**Your objective:** Which lines of the data include the string "references"? List them all.

Saved entries:
++++++++++
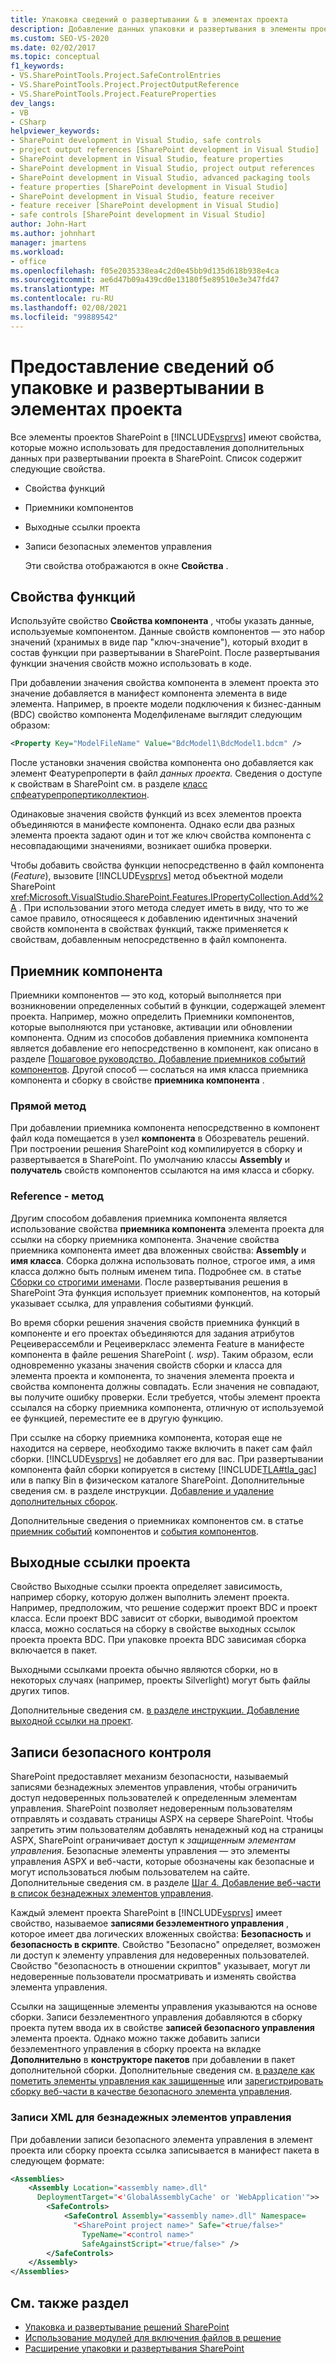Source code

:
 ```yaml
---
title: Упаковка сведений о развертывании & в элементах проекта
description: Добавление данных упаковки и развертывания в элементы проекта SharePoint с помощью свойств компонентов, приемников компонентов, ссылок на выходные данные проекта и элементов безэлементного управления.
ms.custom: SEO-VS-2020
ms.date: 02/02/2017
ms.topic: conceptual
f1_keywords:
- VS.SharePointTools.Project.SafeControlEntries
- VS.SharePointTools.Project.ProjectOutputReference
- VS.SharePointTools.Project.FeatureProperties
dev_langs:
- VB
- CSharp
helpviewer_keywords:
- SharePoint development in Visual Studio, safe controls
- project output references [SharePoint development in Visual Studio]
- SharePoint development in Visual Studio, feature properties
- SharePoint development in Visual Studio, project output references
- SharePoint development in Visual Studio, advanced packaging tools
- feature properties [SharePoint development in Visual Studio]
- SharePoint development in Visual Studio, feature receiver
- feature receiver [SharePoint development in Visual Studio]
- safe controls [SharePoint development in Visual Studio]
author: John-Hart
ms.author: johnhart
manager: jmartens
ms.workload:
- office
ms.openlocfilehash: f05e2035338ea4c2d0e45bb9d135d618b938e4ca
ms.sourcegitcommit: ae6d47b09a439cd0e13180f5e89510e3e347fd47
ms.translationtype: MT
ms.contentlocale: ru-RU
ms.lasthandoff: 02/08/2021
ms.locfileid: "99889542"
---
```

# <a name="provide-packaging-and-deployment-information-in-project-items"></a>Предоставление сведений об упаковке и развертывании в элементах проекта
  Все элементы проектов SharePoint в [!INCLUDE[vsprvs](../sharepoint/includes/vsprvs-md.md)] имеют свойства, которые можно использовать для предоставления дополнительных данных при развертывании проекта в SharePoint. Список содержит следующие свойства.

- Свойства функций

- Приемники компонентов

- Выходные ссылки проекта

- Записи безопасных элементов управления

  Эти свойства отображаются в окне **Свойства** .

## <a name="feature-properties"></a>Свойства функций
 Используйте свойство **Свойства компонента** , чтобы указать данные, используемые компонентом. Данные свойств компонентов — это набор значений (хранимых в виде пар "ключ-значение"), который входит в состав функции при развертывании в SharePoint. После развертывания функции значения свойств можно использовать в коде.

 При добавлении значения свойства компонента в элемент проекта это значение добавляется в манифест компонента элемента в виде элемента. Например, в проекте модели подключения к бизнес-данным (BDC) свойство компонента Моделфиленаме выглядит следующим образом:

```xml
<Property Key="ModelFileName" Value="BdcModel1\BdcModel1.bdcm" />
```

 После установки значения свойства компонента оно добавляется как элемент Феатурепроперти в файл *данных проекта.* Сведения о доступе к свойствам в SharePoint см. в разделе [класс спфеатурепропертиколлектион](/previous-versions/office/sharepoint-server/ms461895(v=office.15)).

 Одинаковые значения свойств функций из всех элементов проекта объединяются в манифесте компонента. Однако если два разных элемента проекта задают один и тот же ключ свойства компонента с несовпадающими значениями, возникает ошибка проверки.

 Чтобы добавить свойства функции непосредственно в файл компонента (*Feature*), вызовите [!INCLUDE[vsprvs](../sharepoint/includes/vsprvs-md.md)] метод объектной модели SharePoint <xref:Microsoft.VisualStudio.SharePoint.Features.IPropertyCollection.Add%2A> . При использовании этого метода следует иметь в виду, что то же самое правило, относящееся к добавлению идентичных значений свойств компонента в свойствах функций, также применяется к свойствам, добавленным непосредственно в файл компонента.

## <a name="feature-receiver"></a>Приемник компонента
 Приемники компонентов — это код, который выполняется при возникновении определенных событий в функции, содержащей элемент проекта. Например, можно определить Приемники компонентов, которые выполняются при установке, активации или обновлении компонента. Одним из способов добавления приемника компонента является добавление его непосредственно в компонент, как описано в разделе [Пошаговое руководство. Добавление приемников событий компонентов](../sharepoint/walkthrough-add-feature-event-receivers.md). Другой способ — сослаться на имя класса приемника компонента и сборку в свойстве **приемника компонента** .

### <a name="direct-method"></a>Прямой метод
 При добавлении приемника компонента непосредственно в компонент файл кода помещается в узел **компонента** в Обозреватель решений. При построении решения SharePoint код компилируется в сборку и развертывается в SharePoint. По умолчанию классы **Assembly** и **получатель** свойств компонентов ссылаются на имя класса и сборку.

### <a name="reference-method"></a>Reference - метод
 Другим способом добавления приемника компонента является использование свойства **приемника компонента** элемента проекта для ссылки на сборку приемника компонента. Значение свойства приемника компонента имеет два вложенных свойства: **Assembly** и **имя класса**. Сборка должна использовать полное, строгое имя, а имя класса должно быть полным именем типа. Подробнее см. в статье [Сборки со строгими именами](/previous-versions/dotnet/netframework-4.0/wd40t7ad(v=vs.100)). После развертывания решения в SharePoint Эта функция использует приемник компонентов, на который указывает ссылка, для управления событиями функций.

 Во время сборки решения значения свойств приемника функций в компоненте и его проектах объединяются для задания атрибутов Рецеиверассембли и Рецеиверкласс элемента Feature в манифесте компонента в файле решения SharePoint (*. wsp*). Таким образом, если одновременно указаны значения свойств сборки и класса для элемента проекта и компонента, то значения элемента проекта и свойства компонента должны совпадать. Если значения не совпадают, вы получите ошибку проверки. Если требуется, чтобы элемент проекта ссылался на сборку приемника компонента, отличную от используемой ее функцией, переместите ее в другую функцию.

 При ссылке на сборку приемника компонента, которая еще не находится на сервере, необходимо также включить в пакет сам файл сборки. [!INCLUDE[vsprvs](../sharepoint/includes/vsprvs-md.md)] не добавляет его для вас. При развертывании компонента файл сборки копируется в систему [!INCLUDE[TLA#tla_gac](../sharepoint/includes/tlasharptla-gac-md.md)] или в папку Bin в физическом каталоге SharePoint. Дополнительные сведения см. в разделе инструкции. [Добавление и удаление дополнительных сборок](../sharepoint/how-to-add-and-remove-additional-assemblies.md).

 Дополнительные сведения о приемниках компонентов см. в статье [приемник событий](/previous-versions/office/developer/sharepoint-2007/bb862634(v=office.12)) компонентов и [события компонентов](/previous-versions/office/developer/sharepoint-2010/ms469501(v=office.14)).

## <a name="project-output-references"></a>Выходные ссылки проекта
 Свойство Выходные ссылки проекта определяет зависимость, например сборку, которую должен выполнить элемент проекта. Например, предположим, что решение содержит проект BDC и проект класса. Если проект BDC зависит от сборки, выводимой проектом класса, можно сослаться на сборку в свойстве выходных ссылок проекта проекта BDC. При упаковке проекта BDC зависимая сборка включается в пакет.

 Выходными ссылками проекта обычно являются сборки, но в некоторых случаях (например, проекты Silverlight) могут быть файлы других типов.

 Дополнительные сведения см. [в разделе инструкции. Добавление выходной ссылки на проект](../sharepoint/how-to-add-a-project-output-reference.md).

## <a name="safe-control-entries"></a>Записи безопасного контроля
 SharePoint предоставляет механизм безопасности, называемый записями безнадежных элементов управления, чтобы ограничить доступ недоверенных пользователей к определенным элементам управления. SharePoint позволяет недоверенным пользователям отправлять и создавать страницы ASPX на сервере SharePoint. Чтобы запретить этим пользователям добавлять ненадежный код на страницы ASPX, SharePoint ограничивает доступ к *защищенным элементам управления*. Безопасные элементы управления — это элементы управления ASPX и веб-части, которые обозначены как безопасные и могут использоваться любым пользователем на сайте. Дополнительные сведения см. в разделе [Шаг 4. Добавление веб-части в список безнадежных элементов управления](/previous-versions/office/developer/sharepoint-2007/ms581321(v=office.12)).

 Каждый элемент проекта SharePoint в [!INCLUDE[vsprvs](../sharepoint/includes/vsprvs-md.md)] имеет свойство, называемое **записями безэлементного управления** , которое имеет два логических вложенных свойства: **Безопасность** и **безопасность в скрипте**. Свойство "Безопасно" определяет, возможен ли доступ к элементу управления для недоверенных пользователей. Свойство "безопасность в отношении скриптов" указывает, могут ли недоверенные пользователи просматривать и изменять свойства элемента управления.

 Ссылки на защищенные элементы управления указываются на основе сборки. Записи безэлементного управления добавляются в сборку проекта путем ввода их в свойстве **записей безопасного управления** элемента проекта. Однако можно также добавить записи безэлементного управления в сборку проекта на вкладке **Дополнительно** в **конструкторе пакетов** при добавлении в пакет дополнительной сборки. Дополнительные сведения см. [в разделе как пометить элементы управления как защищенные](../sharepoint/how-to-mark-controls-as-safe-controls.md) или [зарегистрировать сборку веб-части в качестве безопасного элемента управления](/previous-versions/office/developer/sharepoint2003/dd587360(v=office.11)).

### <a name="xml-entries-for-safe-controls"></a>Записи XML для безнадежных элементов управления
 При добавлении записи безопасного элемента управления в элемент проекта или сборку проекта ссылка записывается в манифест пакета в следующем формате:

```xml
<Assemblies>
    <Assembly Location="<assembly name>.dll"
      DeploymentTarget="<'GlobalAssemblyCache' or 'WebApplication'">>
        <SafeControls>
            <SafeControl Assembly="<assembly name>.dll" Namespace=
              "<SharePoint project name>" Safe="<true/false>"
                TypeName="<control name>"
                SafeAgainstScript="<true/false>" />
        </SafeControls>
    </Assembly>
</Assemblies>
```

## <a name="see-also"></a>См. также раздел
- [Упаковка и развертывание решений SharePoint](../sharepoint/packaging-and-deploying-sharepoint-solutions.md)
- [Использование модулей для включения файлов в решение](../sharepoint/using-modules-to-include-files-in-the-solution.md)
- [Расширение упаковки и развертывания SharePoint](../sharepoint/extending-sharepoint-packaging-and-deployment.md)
++++++++++
**Solution for this problem:**
- project output references [SharePoint development in Visual Studio]
- SharePoint development in Visual Studio, project output references
## <a name="project-output-references"></a>Выходные ссылки проекта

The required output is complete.